La décision du 18 juin 2010 no 2010-8 QPC, promettait une révolution dans l’indemnisation des victimes d’une faute inexcusable.
Le contexte était le suivant :
L’article L 452-3 du Code de la sécurité sociale prévoit que la victime a le droit de demander à l’employeur devant la juridiction de sécurité sociale la réparation du préjudice causé par « les souffrances physiques et morales par elle endurées, de ses préjudices esthétiques et d’agrément ainsi que celle du préjudice résultant de la perte ou de la diminution de ses possibilités de promotion professionnelle » cette liste étant limitative.
Or, à l’occasion d’une question prioritaire de constitutionnalité qui lui a été posée concernant la réparation des accidents du travail, le Conseil constitutionnel dans le considérant 18 de sa décision a émis une réserve d’interprétation sur le caractère limitatif de la liste des préjudices dont la victime d’un accident du travail peut demander la réparation à l’employeur en cas de faute inexcusable de sa part.

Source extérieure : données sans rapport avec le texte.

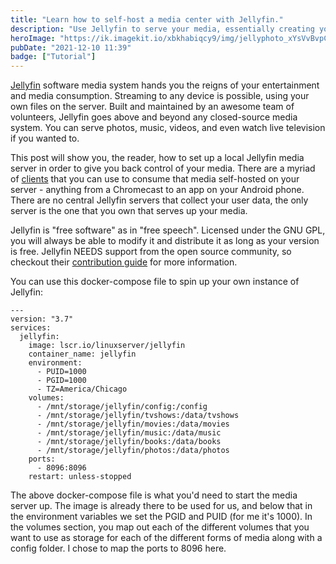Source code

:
 ```yaml
---
title: "Learn how to self-host a media center with Jellyfin."
description: "Use Jellyfin to serve your media, essentially creating your own cloud."
heroImage: "https://ik.imagekit.io/xbkhabiqcy9/img/jellyphoto_xYsVvBvpC.webp?updatedAt=1639177501919"
pubDate: "2021-12-10 11:39"
badge: ["Tutorial"]
---
```


[Jellyfin](https://jellyfin.org/) software media system hands you the reigns of your entertainment and media consumption.
Streaming to any device is possible, using your own files on the server. Built and maintained by an awesome team of volunteers, Jellyfin goes above and beyond any closed-source media system. You can serve photos, music, videos, and even
watch live television if you wanted to.

This post will show you, the reader, how to set up a local
Jellyfin media server in order to give you back control of
your media. There are a myriad of [clients](https://jellyfin.org/clients/) that you can use to consume that media self-hosted on your server - anything from a Chromecast to an app on your Android phone. There are no central Jellyfin servers that collect your user data, the only server is the one that you own that serves up your media.

Jellyfin is "free software" as in "free speech". Licensed under the GNU GPL, you will always be able to modify it and distribute it as long as your version is free. Jellyfin NEEDS
support from the open source community, so checkout their [contribution guide](https://jellyfin.org/contribute/) for more information.

You can use this docker-compose file to spin up your own instance of Jellyfin:

```
---
version: "3.7"
services:
  jellyfin:
    image: lscr.io/linuxserver/jellyfin
    container_name: jellyfin
    environment:
      - PUID=1000
      - PGID=1000
      - TZ=America/Chicago
    volumes:
      - /mnt/storage/jellyfin/config:/config
      - /mnt/storage/jellyfin/tvshows:/data/tvshows
      - /mnt/storage/jellyfin/movies:/data/movies
      - /mnt/storage/jellyfin/music:/data/music
      - /mnt/storage/jellyfin/books:/data/books
      - /mnt/storage/jellyfin/photos:/data/photos
    ports:
      - 8096:8096
    restart: unless-stopped
```

The above docker-compose file is what you'd need to start the media server up.
The image is already there to be used for us, and below that in the environment
variables we set the PGID and PUID (for me it's 1000). In the volumes section,
you map out each of the different volumes that you want to use as storage
for each of the different forms of media along with a config folder. I chose to
map the ports to 8096 here.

Désormais, selon le Conseil constitutionnel, la victime d’un accident du travail dû à la faute inexcusable de l’employeur pourrait demander en justice réparation de l’ensemble des dommages « non couverts par le livre IV du Code de la sécurité sociale ».
Au plan des conséquences, des ouvrages autorisés indiquent à l’heure de ce billet, en se fondant sur cette décision, que la victime pourrait ainsi obtenir la réparation des préjudices personnels non énumérés à l’article L 452-3 du Code de la Sécurité Sociale et notamment du plus gros poste de préjudice à savoir le déficit fonctionnel permanent (voire même le déficit fonctionnel temporaire) dont l’évaluation se ferait sur la base du Rapport DINTILHAC transposé dans les Référentiels d’Indemnisation du Dommage Corporel applicables devant les Cours d’Appel.
C’est occulter la nuance -de taille- posée par le Conseil constitutionnel qui fait référence aux dommages « non couverts par le livre IV du Code de la sécurité sociale » c’est-à-dire le régime d’indemnisation des accidents du travail.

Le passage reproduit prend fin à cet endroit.